Measuring the Hall effect in hysteretic materials

TL;DR

This paper addresses the challenges of accurately measuring the Hall effect in hysteretic materials, proposing methods to correctly extract the Hall response and avoid artifacts caused by improper data processing.

Contribution

It introduces two robust procedures for isolating the Hall effect in hysteretic materials, applicable across various conductors, and demonstrates their effectiveness with specific magnetic materials.

Findings

Reverse-magnetic-field reciprocity method effectively isolates the Hall response.

Antisymmetrization with respect to applied field can produce artifacts if improperly applied.

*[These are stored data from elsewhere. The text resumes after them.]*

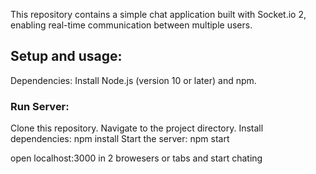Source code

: This repository contains a simple chat application built with Socket.io 2, enabling real-time communication between multiple users.

## Setup and usage:

Dependencies: Install Node.js (version 10 or later) and npm.

### Run Server:

Clone this repository.
Navigate to the project directory.
Install dependencies: npm install
Start the server: npm start

open localhost:3000 in 2 browesers or tabs and start chating
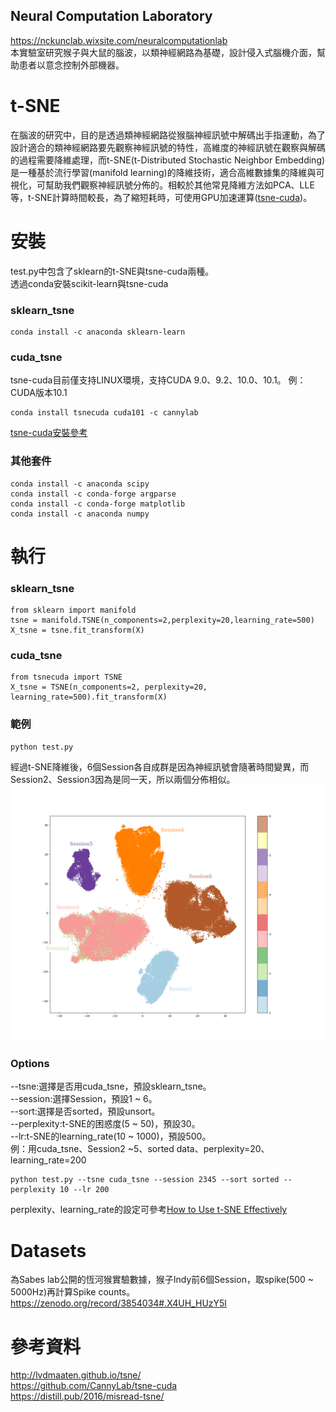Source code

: ## Neural Computation Laboratory
https://nckunclab.wixsite.com/neuralcomputationlab  
本實驗室研究猴子與大鼠的腦波，以類神經網路為基礎，設計侵入式腦機介面，幫助患者以意念控制外部機器。
# t-SNE
在腦波的研究中，目的是透過類神經網路從猴腦神經訊號中解碼出手指運動，為了設計適合的類神經網路要先觀察神經訊號的特性，高維度的神經訊號在觀察與解碼的過程需要降維處理，而t-SNE(t-Distributed Stochastic Neighbor Embedding)是一種基於流行學習(manifold learning)的降維技術，適合高維數據集的降維與可視化，可幫助我們觀察神經訊號分佈的。相較於其他常見降維方法如PCA、LLE等，t-SNE計算時間較長，為了縮短耗時，可使用GPU加速運算([tsne-cuda](https://github.com/CannyLab/tsne-cuda))。

# 安裝
test.py中包含了sklearn的t-SNE與tsne-cuda兩種。  
透過conda安裝scikit-learn與tsne-cuda
### sklearn_tsne

    conda install -c anaconda sklearn-learn
### cuda_tsne
tsne-cuda目前僅支持LINUX環境，支持CUDA 9.0、9.2、10.0、10.1。
例：CUDA版本10.1  

    conda install tsnecuda cuda101 -c cannylab
[ tsne-cuda安裝參考](https://github.com/CannyLab/tsne-cuda/wiki)  
### 其他套件

    conda install -c anaconda scipy
    conda install -c conda-forge argparse
    conda install -c conda-forge matplotlib
    conda install -c anaconda numpy
# 執行
### sklearn_tsne

    from sklearn import manifold
    tsne = manifold.TSNE(n_components=2,perplexity=20,learning_rate=500)
    X_tsne = tsne.fit_transform(X)
### cuda_tsne

    from tsnecuda import TSNE
    X_tsne = TSNE(n_components=2, perplexity=20, learning_rate=500).fit_transform(X)
### 範例
    python test.py
經過t-SNE降維後，6個Session各自成群是因為神經訊號會隨著時間變異，而Session2、Session3因為是同一天，所以兩個分佈相似。
  ![](results.png)  
### Options
--tsne:選擇是否用cuda_tsne，預設sklearn_tsne。  
--session:選擇Session，預設1 ~ 6。  
--sort:選擇是否sorted，預設unsort。  
--perplexity:t-SNE的困惑度(5 ~ 50)，預設30。  
--lr:t-SNE的learning_rate(10 ~ 1000)，預設500。  
例：用cuda_tsne、Session2 ~5、sorted data、perplexity=20、learning_rate=200

    python test.py --tsne cuda_tsne --session 2345 --sort sorted --perplexity 10 --lr 200  
perplexity、learning_rate的設定可參考[How to Use t-SNE Effectively](https://distill.pub/2016/misread-tsne/)  
# Datasets
為Sabes lab公開的恆河猴實驗數據，猴子Indy前6個Session，取spike(500 ~ 5000Hz)再計算Spike counts。
https://zenodo.org/record/3854034#.X4UH_HUzY5l
# 參考資料
http://lvdmaaten.github.io/tsne/  
https://github.com/CannyLab/tsne-cuda  
https://distill.pub/2016/misread-tsne/  


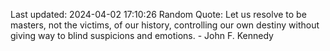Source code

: Last updated: 2024-04-02 17:10:26
Random Quote: Let us resolve to be masters, not the victims, of our history, controlling our own destiny without giving way to blind suspicions and emotions. - John F. Kennedy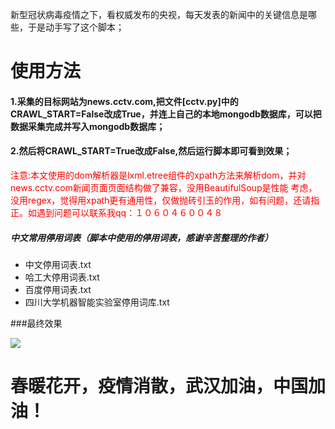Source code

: 新型冠状病毒疫情之下，看权威发布的央视，每天发表的新闻中的关键信息是哪些，于是动手写了这个脚本；
# 使用方法
#### 1.采集的目标网站为news.cctv.com,把文件[cctv.py]中的CRAWL_START=False改成True，并连上自己的本地mongodb数据库，可以把数据采集完成并写入mongodb数据库；
#### 2.然后将CRAWL_START=True改成False,然后运行脚本即可看到效果；
<font color=red>注意:本文使用的dom解析器是lxml.etree组件的xpath方法来解析dom，并对news.cctv.com新闻页面页面结构做了兼容，没用BeautifulSoup是性能 考虑，没用regex，觉得用xpath更有通用性，仅做抛砖引玉的作用，如有问题，还请指正。如遇到问题可以联系我qq：１０６０４６００４８</font>
##### 中文常用停用词表（脚本中使用的停用词表，感谢辛苦整理的作者）
- 中文停用词表.txt
- 哈工大停用词表.txt
- 百度停用词表.txt
- 四川大学机器智能实验室停用词库.txt

###最终效果

![](http://q4xj8j4yk.bkt.clouddn.com//img/Figure_3.png)

# 春暖花开，疫情消散，武汉加油，中国加油！


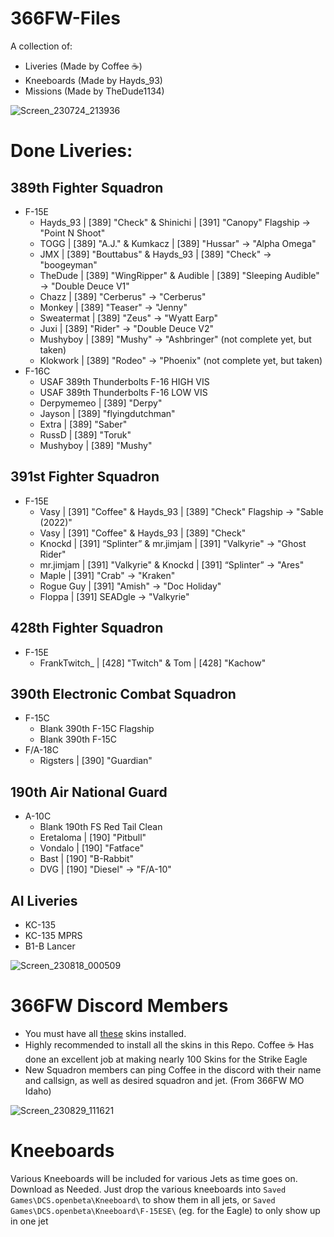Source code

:# 366FW-Files
A collection of:
- Liveries (Made by Coffee :coffee:) 
- Kneeboards (Made by Hayds_93)
- Missions (Made by TheDude1134)

![Screen_230724_213936](https://github.com/blueberrypi-studio/366FW-Files/assets/75970722/48648955-8e40-4663-b2f8-93cc9cbbdc0c)


# Done Liveries:
## 389th Fighter Squadron
- F-15E
  - Hayds_93 | [389] "Check" & Shinichi | [391] "Canopy" Flagship -> "Point N Shoot"
  - TOGG | [389] "A.J." & Kumkacz | [389] "Hussar" -> "Alpha Omega"
  - JMX | [389] "Bouttabus" & Hayds_93 | [389] "Check" -> "boogeyman"
  - TheDude | [389] "WingRipper" & Audible | [389] "Sleeping Audible" -> "Double Deuce V1"
  - Chazz | [389] "Cerberus" -> "Cerberus"
  - Monkey | [389] "Teaser" -> "Jenny"
  - Sweatermat | [389] "Zeus" -> "Wyatt Earp"
  - Juxi | [389] "Rider" -> "Double Deuce V2"
  - Mushyboy | [389] "Mushy" -> "Ashbringer" (not complete yet, but taken)
  - Klokwork | [389] "Rodeo" -> "Phoenix" (not complete yet, but taken)
- F-16C
  - USAF 389th Thunderbolts F-16 HIGH VIS 
  - USAF 389th Thunderbolts F-16 LOW VIS
  - Derpymemeo | [389] "Derpy"
  - Jayson | [389] "flyingdutchman"
  - Extra | [389] "Saber"
  - RussD | [389] "Toruk"
  - Mushyboy | [389] "Mushy"

## 391st Fighter Squadron
- F-15E
  - Vasy | [391] "Coffee" & Hayds_93 | [389] "Check" Flagship -> "Sable (2022)"
  - Vasy | [391] "Coffee" & Hayds_93 | [389] "Check" 
  - Knockd | [391] “Splinter” & mr.jimjam | [391] "Valkyrie" -> "Ghost Rider"
  - mr.jimjam | [391] "Valkyrie" &  Knockd | [391] “Splinter” -> "Ares"
  - Maple | [391] "Crab" -> "Kraken"
  - Rogue Guy | [391] "Amish" -> "Doc Holiday"
  - Floppa | [391] SEADgle -> "Valkyrie"

## 428th Fighter Squadron
- F-15E
  - FrankTwitch_ | [428] "Twitch" & Tom | [428] "Kachow"

## 390th Electronic Combat Squadron
- F-15C
  - Blank 390th F-15C Flagship
  - Blank 390th F-15C
- F/A-18C
  - Rigsters | [390] "Guardian"

## 190th Air National Guard
- A-10C
    - Blank 190th FS Red Tail Clean
    - Eretaloma | [190] "Pitbull"
    - Vondalo | [190] "Fatface"
    - Bast | [190] "B-Rabbit"
    - DVG | [190] "Diesel" -> "F/A-10"
 
## AI Liveries
- KC-135
- KC-135 MPRS
- B1-B Lancer

![Screen_230818_000509](https://github.com/blueberrypi-studio/366FW-Files/assets/75970722/a126ce7c-5205-422e-bcfc-e04d85a84a97)


# 366FW Discord Members
- You must have all [these](https://github.com/blueberrypi-studio/366FW-Assets/tree/main/Liveries/custom_liveries) skins installed.
- Highly recommended to install all the skins in this Repo. Coffee ☕ Has done an excellent job at making nearly 100 Skins for the Strike Eagle
- New Squadron members can ping Coffee in the discord with their name and callsign, as well as desired squadron and jet. (From 366FW MO Idaho)

![Screen_230829_111621](https://github.com/blueberrypi-studio/366FW-Files/assets/75970722/0c855c7a-385b-4643-8bac-546fbec3d378)


# Kneeboards
Various Kneeboards will be included for various Jets as time goes on. Download as Needed. Just drop the various kneeboards into `Saved Games\DCS.openbeta\Kneeboard\` to show them in all jets, or `Saved Games\DCS.openbeta\Kneeboard\F-15ESE\` (eg. for the Eagle) to only show up in one jet


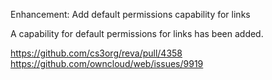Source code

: Enhancement: Add default permissions capability for links

A capability for default permissions for links has been added.

https://github.com/cs3org/reva/pull/4358
https://github.com/owncloud/web/issues/9919
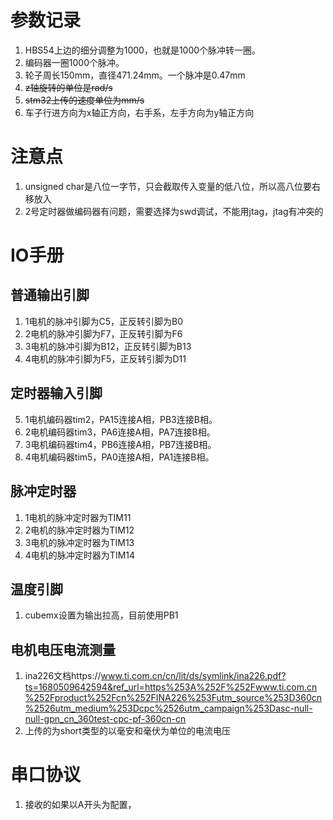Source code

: # 参数记录
1. HBS54上边的细分调整为1000，也就是1000个脉冲转一圈。
2. 编码器一圈1000个脉冲。
3. 轮子周长150mm，直径471.24mm。一个脉冲是0.47mm
4. ~~z轴旋转的单位是rad/s~~
5. ~~stm32上传的速度单位为mm/s~~
6. 车子行进方向为x轴正方向，右手系，左手方向为y轴正方向
   
# 注意点
1. unsigned char是八位一字节，只会截取传入变量的低八位，所以高八位要右移放入
2. 2号定时器做编码器有问题，需要选择为swd调试，不能用jtag，jtag有冲突的



# IO手册
## 普通输出引脚
1. 1电机的脉冲引脚为C5，正反转引脚为B0
2. 2电机的脉冲引脚为F7，正反转引脚为F6
3. 3电机的脉冲引脚为B12，正反转引脚为B13
4. 4电机的脉冲引脚为F5，正反转引脚为D11
## 定时器输入引脚
5. 1电机编码器tim2，PA15连接A相，PB3连接B相。
6. 2电机编码器tim3，PA6连接A相，PA7连接B相。
7. 3电机编码器tim4，PB6连接A相，PB7连接B相。
8. 4电机编码器tim5，PA0连接A相，PA1连接B相。
## 脉冲定时器
1. 1电机的脉冲定时器为TIM11
2. 2电机的脉冲定时器为TIM12
3. 3电机的脉冲定时器为TIM13
4. 4电机的脉冲定时器为TIM14
## 温度引脚
1. cubemx设置为输出拉高，目前使用PB1

## 电机电压电流测量
1. ina226文档https://www.ti.com.cn/cn/lit/ds/symlink/ina226.pdf?ts=1680509642594&ref_url=https%253A%252F%252Fwww.ti.com.cn%252Fproduct%252Fcn%252FINA226%253Futm_source%253D360cn%2526utm_medium%253Dcpc%2526utm_campaign%253Dasc-null-null-gpn_cn_360test-cpc-pf-360cn-cn
2. 上传的为short类型的以毫安和毫伏为单位的电流电压
# 串口协议
1. 接收的如果以A开头为配置，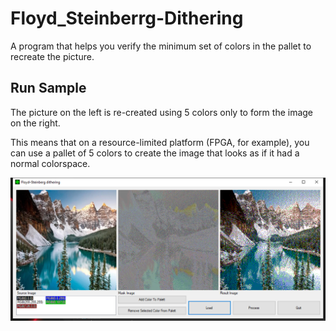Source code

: # Floyd_Steinberrg-Dithering
A program that helps you verify the minimum set of colors in the pallet to recreate the picture.

## Run Sample
The picture on the left is re-created using 5 colors only to form the image on the right.

This means that on a resource-limited platform (FPGA, for example), you can use a pallet of 5 colors to create the image that looks as if it had a normal colorspace.

![FS-dithering](FS_Dithering.png)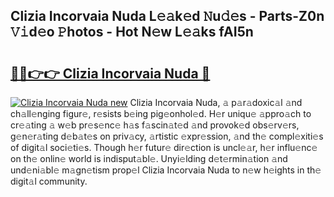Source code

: ## Clizia Incorvaia Nuda L𝚎𝚊k𝚎d 𝙽u𝚍𝚎s - Parts-Z0n 𝚅𝚒d𝚎o 𝙿hotos - Hot N𝚎w L𝚎𝚊ks fAI5n

# <h2><a href="http://kv9lgbb.teov.top/?on=Clizia+Incorvaia+Nuda">🔗🔗👉👉 Clizia Incorvaia Nuda 🔗</a></h2>

[![Clizia Incorvaia Nuda new](https://i.imgur.com/QqkWNDz.gif)](http://kv9lgbb.teov.top/?on=Clizia+Incorvaia+Nuda)
Clizia Incorvaia Nuda, 𝚊 p𝚊r𝚊doxic𝚊l 𝚊nd ch𝚊ll𝚎nging figur𝚎, r𝚎sists b𝚎ing pig𝚎onhol𝚎d. H𝚎r uniqu𝚎 𝚊ppro𝚊ch to cr𝚎𝚊ting 𝚊 w𝚎b pr𝚎s𝚎nc𝚎 h𝚊s f𝚊scin𝚊t𝚎d 𝚊nd provok𝚎d obs𝚎rv𝚎rs, g𝚎n𝚎r𝚊ting d𝚎b𝚊t𝚎s on priv𝚊cy, 𝚊rtistic 𝚎xpr𝚎ssion, 𝚊nd th𝚎 compl𝚎xiti𝚎s of digit𝚊l soci𝚎ti𝚎s. Though h𝚎r futur𝚎 dir𝚎ction is uncl𝚎𝚊r, h𝚎r influ𝚎nc𝚎 on th𝚎 onlin𝚎 world is indisput𝚊bl𝚎. Unyi𝚎lding d𝚎t𝚎rmin𝚊tion 𝚊nd und𝚎ni𝚊bl𝚎 m𝚊gn𝚎tism prop𝚎l Clizia Incorvaia Nuda to n𝚎w h𝚎ights in th𝚎 digit𝚊l community.
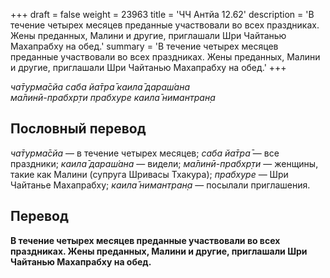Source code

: +++
draft = false
weight = 23963
title = 'ЧЧ Антйа 12.62'
description = 'В течение четырех месяцев преданные участвовали во всех праздниках. Жены преданных, Малини и другие, приглашали Шри Чайтанью Махапрабху на обед.'
summary = 'В течение четырех месяцев преданные участвовали во всех праздниках. Жены преданных, Малини и другие, приглашали Шри Чайтанью Махапрабху на обед.'
+++

_ча̄турма̄сйа саба йа̄тра̄ каила̄ дараш́ана  
ма̄линӣ-прабхр̣ти прабхуре каила̄ нимантран̣а_

## Пословный перевод

_ча̄турма̄сйа_ — в течение четырех месяцев; _саба_ _йа̄тра̄_ — все праздники; _каила̄_ _дараш́ана_ — видели; _ма̄линӣ_\-_прабхр̣ти_ — женщины, такие как Малини (супруга Шривасы Тхакура); _прабхуре_ — Шри Чайтанье Махапрабху; _каила̄_ _нимантран̣а_ — посылали приглашения.

## Перевод

**В течение четырех месяцев преданные участвовали во всех праздниках. Жены преданных, Малини и другие, приглашали Шри Чайтанью Махапрабху на обед.**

Proper data processing prevents artificial signals in Hall measurements.

Abstract

Measurement of the Hall effect is a ubiquitous probe for materials discovery, characterization, and metrology. Inherent to the Hall measurement geometry, the measured signal is often contaminated by unwanted contributions, so the data must be processed to isolate the Hall response. The standard approach invokes Onsager-Casimir reciprocity and antisymmetrizes the raw signal about zero applied magnetic field. In hysteretic materials this becomes nontrivial, since Onsager-Casimir relations apply only to microscopically reversible states. Incorrect antisymmetrization can lead to artifacts that mimic anomalous or topological Hall signatures. The situation is especially subtle when hysteresis loops are not centered at zero applied field, as in exchange-biased systems. A practical reference for generically extracting the Hall response in hysteretic materials is lacking. Here, using Co$_3$Sn$_2$S$_2$ as a bulk single-crystal model that can be prepared with or without exchange-biased hysteresis, we demonstrate two procedures that can be used to extract the Hall effect: (1) reverse-magnetic-field reciprocity and (2) antisymmetrization with respect to applied field. We then measure the Hall effect on CeCoGe$_3$, a noncentrosymmetric antiferromagnet which can be prepared to have asymmetric magnetization and magnetoresistance, and demonstrate how improper processing can generate artificial anomalous Hall signals. These methods are generic and can be applied to any conductor.